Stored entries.
• • • • •

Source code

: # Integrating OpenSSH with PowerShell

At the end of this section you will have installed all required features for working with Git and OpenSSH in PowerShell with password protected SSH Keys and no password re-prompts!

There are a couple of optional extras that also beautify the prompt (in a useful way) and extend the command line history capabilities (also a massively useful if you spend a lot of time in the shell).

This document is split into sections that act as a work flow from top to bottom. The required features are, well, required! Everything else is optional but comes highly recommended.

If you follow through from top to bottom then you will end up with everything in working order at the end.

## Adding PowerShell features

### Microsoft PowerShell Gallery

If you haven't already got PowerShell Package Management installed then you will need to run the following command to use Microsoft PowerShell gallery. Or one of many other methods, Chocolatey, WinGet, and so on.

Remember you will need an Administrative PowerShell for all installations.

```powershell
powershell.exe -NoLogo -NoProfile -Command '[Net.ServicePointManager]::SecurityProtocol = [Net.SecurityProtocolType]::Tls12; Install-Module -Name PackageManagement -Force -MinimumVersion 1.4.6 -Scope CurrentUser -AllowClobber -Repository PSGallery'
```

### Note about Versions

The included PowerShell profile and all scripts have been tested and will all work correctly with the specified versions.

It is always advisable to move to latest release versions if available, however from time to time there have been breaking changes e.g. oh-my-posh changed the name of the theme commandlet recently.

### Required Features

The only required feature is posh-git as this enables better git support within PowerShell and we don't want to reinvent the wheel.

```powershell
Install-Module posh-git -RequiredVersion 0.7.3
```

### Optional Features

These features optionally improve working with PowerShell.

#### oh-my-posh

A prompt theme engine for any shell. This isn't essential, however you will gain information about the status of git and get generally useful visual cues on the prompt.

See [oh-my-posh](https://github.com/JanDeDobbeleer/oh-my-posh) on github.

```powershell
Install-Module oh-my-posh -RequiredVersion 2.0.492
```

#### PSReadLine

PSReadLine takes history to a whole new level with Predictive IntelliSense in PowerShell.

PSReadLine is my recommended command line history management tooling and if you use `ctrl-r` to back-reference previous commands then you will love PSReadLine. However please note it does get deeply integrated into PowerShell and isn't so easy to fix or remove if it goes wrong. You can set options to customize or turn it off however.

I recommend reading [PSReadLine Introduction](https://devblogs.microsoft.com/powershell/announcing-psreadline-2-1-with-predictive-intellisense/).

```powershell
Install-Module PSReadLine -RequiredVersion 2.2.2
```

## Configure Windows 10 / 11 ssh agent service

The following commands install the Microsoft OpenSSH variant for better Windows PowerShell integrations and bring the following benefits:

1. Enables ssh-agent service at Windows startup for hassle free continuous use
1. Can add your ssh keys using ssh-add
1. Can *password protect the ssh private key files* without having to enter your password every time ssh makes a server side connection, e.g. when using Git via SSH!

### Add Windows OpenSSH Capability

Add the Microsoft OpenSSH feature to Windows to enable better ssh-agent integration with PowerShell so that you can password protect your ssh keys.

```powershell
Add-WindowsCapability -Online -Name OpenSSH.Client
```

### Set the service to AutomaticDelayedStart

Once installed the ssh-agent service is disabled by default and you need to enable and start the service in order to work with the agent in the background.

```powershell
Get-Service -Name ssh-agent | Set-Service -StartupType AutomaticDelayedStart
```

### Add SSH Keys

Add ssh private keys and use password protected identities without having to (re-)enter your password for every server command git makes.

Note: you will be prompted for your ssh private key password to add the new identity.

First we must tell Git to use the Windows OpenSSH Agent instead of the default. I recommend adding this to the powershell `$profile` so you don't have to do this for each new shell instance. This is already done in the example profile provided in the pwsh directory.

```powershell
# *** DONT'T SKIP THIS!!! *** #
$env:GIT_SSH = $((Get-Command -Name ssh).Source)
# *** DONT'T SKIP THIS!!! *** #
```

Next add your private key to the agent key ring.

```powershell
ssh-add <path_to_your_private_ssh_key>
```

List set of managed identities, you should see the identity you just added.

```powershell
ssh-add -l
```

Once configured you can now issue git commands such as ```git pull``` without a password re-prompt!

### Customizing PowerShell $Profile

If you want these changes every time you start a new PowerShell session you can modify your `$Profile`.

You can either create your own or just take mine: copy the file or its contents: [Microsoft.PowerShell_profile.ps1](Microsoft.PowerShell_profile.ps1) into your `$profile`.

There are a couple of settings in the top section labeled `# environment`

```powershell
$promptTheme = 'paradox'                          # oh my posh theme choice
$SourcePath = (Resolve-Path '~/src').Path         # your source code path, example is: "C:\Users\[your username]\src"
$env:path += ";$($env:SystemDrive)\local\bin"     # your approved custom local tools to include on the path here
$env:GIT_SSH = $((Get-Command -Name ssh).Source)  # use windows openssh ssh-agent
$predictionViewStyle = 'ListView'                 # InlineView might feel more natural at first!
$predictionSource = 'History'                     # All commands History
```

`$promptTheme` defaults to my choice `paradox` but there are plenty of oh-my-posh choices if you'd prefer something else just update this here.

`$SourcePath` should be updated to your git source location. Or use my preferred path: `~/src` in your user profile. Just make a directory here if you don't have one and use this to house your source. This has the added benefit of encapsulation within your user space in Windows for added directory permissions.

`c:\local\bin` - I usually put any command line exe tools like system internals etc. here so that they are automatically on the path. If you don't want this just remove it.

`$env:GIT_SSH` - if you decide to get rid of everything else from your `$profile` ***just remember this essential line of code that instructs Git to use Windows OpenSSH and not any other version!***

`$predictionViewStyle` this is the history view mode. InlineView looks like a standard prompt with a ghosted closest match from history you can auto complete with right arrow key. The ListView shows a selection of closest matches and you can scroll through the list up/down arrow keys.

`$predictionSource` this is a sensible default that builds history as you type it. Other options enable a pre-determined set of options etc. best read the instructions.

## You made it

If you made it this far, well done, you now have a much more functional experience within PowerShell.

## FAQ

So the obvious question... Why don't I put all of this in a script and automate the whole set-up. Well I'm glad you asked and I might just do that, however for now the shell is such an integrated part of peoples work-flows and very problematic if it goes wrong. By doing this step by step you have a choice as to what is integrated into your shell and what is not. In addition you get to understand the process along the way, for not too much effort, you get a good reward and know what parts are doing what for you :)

• • • • •

Task brief. As the answer, set down only the lines from the data above between the one holding "Add the Microsoft" and the one holding "### Add SSH Keys", inclusive, exactly as they read.

Task result.
Add the Microsoft OpenSSH feature to Windows to enable better ssh-agent integration with PowerShell so that you can password protect your ssh keys.

```powershell
Add-WindowsCapability -Online -Name OpenSSH.Client
```

### Set the service to AutomaticDelayedStart

Once installed the ssh-agent service is disabled by default and you need to enable and start the service in order to work with the agent in the background.

```powershell
Get-Service -Name ssh-agent | Set-Service -StartupType AutomaticDelayedStart
```

### Add SSH Keys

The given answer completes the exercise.